EXERCISE OBJECTIVE:
Copy out the entire listing word for word.

START DATA SUPPLIED

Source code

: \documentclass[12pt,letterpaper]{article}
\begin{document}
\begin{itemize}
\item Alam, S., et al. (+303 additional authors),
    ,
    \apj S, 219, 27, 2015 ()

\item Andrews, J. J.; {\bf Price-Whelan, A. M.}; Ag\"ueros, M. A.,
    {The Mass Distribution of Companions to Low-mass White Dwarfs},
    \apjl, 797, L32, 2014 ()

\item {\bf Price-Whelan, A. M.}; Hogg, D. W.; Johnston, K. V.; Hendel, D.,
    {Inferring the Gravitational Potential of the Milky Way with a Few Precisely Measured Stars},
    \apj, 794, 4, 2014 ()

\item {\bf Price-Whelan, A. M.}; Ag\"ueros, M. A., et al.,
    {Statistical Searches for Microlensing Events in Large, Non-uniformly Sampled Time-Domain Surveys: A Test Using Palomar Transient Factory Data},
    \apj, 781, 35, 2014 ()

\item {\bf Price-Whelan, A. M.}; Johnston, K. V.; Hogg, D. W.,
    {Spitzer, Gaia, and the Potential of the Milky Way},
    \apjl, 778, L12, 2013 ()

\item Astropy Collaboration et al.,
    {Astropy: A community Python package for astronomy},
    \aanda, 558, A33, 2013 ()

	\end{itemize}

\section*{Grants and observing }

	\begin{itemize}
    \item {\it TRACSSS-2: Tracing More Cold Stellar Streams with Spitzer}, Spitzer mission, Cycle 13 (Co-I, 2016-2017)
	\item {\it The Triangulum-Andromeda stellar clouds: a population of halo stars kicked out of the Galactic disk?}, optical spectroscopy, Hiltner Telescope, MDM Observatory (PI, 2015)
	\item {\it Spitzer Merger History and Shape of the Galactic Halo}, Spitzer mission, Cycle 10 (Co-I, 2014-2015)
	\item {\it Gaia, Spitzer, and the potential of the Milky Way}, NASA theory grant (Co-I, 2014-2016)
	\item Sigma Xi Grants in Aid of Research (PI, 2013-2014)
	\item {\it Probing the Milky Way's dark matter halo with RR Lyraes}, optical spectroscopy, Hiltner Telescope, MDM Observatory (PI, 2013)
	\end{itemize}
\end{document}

END DATA SUPPLIED

YOUR RESPONSE:
Source code

: \documentclass[12pt,letterpaper]{article}
\begin{document}
\begin{itemize}
\item Alam, S., et al. (+303 additional authors),
    ,
    \apj S, 219, 27, 2015 ()

\item Andrews, J. J.; {\bf Price-Whelan, A. M.}; Ag\"ueros, M. A.,
    {The Mass Distribution of Companions to Low-mass White Dwarfs},
    \apjl, 797, L32, 2014 ()

\item {\bf Price-Whelan, A. M.}; Hogg, D. W.; Johnston, K. V.; Hendel, D.,
    {Inferring the Gravitational Potential of the Milky Way with a Few Precisely Measured Stars},
    \apj, 794, 4, 2014 ()

\item {\bf Price-Whelan, A. M.}; Ag\"ueros, M. A., et al.,
    {Statistical Searches for Microlensing Events in Large, Non-uniformly Sampled Time-Domain Surveys: A Test Using Palomar Transient Factory Data},
    \apj, 781, 35, 2014 ()

\item {\bf Price-Whelan, A. M.}; Johnston, K. V.; Hogg, D. W.,
    {Spitzer, Gaia, and the Potential of the Milky Way},
    \apjl, 778, L12, 2013 ()

\item Astropy Collaboration et al.,
    {Astropy: A community Python package for astronomy},
    \aanda, 558, A33, 2013 ()

	\end{itemize}

\section*{Grants and observing }

	\begin{itemize}
    \item {\it TRACSSS-2: Tracing More Cold Stellar Streams with Spitzer}, Spitzer mission, Cycle 13 (Co-I, 2016-2017)
	\item {\it The Triangulum-Andromeda stellar clouds: a population of halo stars kicked out of the Galactic disk?}, optical spectroscopy, Hiltner Telescope, MDM Observatory (PI, 2015)
	\item {\it Spitzer Merger History and Shape of the Galactic Halo}, Spitzer mission, Cycle 10 (Co-I, 2014-2015)
	\item {\it Gaia, Spitzer, and the potential of the Milky Way}, NASA theory grant (Co-I, 2014-2016)
	\item Sigma Xi Grants in Aid of Research (PI, 2013-2014)
	\item {\it Probing the Milky Way's dark matter halo with RR Lyraes}, optical spectroscopy, Hiltner Telescope, MDM Observatory (PI, 2013)
	\end{itemize}
\end{document}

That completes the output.